Press

Manhattan Transfers
One good thing about being one of those artsy types who pioneer neighborhoods that later become impossibly chic is all of the real-estate wheeling and dealing you end up doing with New York celebrities.
Witness otherwise-ordinary New Yorkers Alan Adler and Thomas Frasca, a couple who work together at the ritzy Gerard Bollei Salon on East 57th Street.
They just sold their meticulously renovated townhouse with carefully tended garden at 32 Perry Street for $9.1 million.
Mr. Frasca described himself as a hair colorist.
“And Alan is a hairdresser-no, stylist, a hair stylist. He’s screaming at me! He was trained by Vidal Sassoon.”
Mr. Adler later said that he is also an aspiring screenwriter.
And while city records don’t list a celebrity as their buyer-they wouldn’t divulge the buyer’s identity, either-they once rented an apartment to Page Six maestro Richard Johnson in the building.
It’s a little ritzier now than it was back then.
“The sale price came to $2,275 per square foot,” said the listing broker, Corcoran vice president Tatiana Cames. “And I think that’s the highest downtown.” (It’s at least one of the highest.)
Why would the relatively petite (4,000-square-foot) brownstone sell for so much? It was built in 1845-the beginning of the James Polk administration!-so there are details like marble mantels and a Greek Revival Ogival Arch atop the front door. (There are also latter-day touches like heated limestone floors.)
The sellers, who celebrated their 36th anniversary last Sunday, didn’t always live amid such luxury. “We were two guys and a cat,” Mr. Adler said.
“Two guys with fur,” Mr. Frasca said later.
They bought their first shared apartment in 1985, a loft at 426 West Broadway that had belonged to a member of the Cars.
“We pickled the floors,” Mr. Adler said about that first renovation, adding: “We really made it hum.”
Then they moved up in the real-estate world: Thanks to a chatty listing broker, the couple bought one of Martin Scorsese’s apartments at 165 Duane Street, an old coconut-processing plant. “She was getting her hair done, looking at a floor plan. We said, `What are you looking at?'”
But that apartment wasn’t perfect. “Tribeca was a little too pregnant for us at the time,” said Mr. Adler. “Pregnant, as in young couples.” So they moved back to Soho, buying an apartment at 421 West Broadway from Talking Heads bandmates Tina Weymouth and Chris Frantz.
The couple finally saw the house at 32 Perry in 1997, listed for $1.8 million. “It was a dumpsite inside,” said Mr. Adler.
They closed for less than the asking price, but there were snags: Three of the four floors had been rented out for the year, which meant the new homeowners became landlords.
“Who do you think my tenant was?” asked Mr. Frasca. “Richard and Nadine Johnson.”
Later, as Mr.
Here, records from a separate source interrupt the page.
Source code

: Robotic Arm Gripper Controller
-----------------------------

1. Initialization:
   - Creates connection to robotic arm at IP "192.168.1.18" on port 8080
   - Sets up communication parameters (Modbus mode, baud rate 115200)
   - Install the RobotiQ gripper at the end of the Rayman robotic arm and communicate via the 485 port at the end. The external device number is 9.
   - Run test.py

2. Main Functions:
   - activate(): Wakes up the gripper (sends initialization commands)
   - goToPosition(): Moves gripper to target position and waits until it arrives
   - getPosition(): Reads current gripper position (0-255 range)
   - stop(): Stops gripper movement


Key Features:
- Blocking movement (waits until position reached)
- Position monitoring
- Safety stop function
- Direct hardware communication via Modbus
Adler tells it, the house’s restoration hit money problems. “So we ended up selling the Richard Prince”-it was a print in the Marlboro Man series-“some wonderful Kilim rugs, and paid for the rest of the renovation.”
The Prince-financed townhouse got a cook’s kitchen, five bedrooms, a library for Mr. Frasca’s autographed biographies, a third-floor porch, and a back garden that blooms with hydrangeas and rare white wisterias and others from March to November.
Will their next place be even statelier?
“For us, this is the first time we can sit back and wait,” said Mr. Adler, “and look.”